RECORDS SUPPLIED
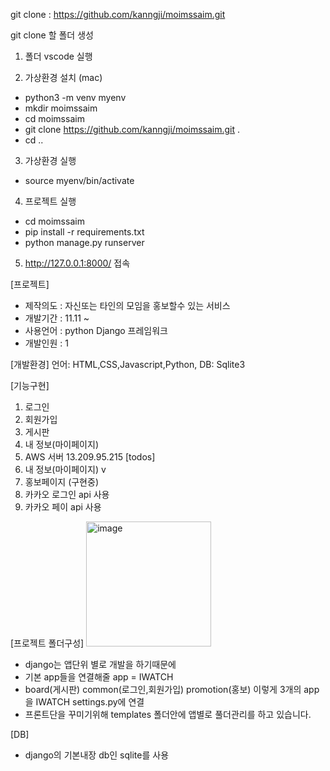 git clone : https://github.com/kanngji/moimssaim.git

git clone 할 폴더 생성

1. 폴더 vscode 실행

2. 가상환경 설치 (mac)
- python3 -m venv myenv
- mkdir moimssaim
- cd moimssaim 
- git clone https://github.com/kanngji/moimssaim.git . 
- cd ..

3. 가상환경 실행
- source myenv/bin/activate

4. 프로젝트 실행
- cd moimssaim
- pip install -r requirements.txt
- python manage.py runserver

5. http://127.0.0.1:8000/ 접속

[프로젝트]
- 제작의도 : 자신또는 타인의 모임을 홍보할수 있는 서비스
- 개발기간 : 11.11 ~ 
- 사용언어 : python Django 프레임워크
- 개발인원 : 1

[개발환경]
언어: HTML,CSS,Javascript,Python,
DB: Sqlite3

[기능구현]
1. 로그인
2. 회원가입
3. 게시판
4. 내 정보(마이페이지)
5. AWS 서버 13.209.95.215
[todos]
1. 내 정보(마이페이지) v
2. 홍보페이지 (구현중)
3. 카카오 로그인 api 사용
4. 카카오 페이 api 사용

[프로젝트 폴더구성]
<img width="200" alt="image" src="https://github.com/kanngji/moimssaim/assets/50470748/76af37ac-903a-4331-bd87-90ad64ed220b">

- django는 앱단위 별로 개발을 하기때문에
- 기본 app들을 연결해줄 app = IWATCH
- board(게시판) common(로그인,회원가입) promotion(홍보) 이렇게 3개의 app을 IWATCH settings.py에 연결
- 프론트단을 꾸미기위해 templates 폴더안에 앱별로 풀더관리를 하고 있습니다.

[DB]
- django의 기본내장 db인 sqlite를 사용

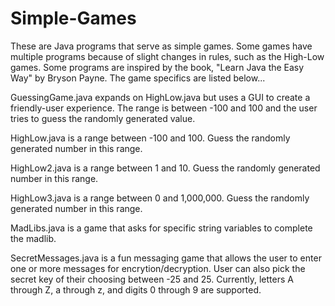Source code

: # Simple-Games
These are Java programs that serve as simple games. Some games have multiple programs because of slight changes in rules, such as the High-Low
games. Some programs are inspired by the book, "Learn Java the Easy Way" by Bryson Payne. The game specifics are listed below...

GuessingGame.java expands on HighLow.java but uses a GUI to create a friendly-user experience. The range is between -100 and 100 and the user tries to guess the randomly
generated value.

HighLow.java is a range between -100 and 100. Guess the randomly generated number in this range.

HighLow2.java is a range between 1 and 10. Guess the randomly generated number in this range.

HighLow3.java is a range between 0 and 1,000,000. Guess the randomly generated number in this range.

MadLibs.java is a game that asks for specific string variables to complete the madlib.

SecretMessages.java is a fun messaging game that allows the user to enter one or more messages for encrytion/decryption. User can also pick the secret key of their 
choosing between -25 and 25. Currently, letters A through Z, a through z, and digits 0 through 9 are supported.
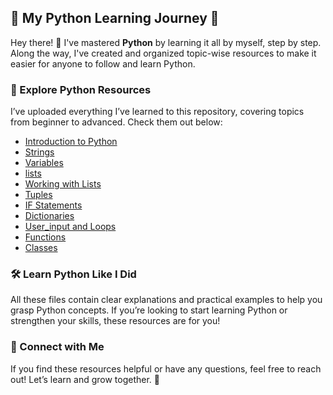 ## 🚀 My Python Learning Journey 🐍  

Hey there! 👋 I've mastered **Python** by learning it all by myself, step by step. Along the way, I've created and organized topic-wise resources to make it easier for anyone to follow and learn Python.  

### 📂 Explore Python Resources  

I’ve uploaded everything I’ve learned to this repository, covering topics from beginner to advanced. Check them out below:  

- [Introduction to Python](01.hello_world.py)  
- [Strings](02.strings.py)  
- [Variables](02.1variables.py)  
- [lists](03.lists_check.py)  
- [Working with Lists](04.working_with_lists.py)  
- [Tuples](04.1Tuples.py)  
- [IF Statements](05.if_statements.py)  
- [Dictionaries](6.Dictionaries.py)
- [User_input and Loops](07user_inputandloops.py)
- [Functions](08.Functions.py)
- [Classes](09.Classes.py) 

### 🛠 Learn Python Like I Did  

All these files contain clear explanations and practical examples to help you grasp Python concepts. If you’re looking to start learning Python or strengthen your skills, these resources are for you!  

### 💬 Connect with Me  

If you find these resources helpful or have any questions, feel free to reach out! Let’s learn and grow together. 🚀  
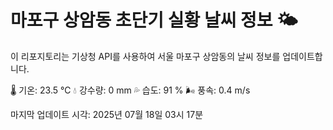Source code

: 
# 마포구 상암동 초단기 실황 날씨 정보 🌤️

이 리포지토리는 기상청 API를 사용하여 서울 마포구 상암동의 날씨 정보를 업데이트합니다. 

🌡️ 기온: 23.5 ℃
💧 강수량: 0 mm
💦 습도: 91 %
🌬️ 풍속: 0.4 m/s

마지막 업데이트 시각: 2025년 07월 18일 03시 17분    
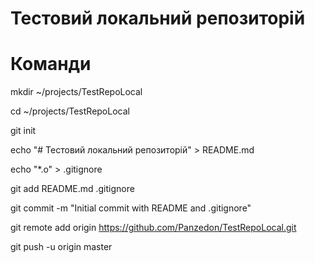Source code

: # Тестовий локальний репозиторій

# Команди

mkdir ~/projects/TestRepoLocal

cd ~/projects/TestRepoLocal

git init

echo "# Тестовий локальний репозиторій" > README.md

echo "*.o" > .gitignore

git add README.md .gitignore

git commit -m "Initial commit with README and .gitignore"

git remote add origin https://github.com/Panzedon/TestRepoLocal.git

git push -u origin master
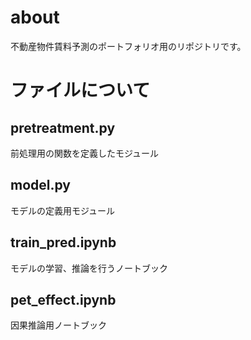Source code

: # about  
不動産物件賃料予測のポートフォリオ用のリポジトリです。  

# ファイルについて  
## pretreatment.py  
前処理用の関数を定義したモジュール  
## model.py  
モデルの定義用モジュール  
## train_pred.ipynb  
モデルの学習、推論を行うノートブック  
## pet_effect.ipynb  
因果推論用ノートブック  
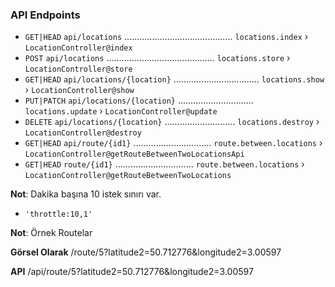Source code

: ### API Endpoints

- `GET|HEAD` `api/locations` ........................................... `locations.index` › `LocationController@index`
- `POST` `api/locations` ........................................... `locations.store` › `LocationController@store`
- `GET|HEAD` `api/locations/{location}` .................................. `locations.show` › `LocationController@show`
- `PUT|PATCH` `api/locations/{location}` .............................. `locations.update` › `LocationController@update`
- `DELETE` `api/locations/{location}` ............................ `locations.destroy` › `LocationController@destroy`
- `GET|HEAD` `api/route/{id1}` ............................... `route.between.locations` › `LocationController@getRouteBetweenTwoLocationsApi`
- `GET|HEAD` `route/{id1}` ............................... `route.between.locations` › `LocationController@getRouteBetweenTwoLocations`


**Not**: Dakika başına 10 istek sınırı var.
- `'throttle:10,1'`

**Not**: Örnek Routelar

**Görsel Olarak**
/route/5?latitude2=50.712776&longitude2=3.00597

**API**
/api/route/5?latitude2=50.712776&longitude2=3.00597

ASSIGNMENT
What's needed is an exact copy of the records above from the line containing "- board(게시판) common(로그인,회원가입)" down to the line containing "generated value.", both included, without any pictures.

SOLUTION TO THIS EXERCISE
- board(게시판) common(로그인,회원가입) promotion(홍보) 이렇게 3개의 app을 IWATCH settings.py에 연결
- 프론트단을 꾸미기위해 templates 폴더안에 앱별로 풀더관리를 하고 있습니다.

[DB]
- django의 기본내장 db인 sqlite를 사용

Source code

: # Simple-Games
These are Java programs that serve as simple games. Some games have multiple programs because of slight changes in rules, such as the High-Low
games. Some programs are inspired by the book, "Learn Java the Easy Way" by Bryson Payne. The game specifics are listed below...

GuessingGame.java expands on HighLow.java but uses a GUI to create a friendly-user experience. The range is between -100 and 100 and the user tries to guess the randomly
generated value.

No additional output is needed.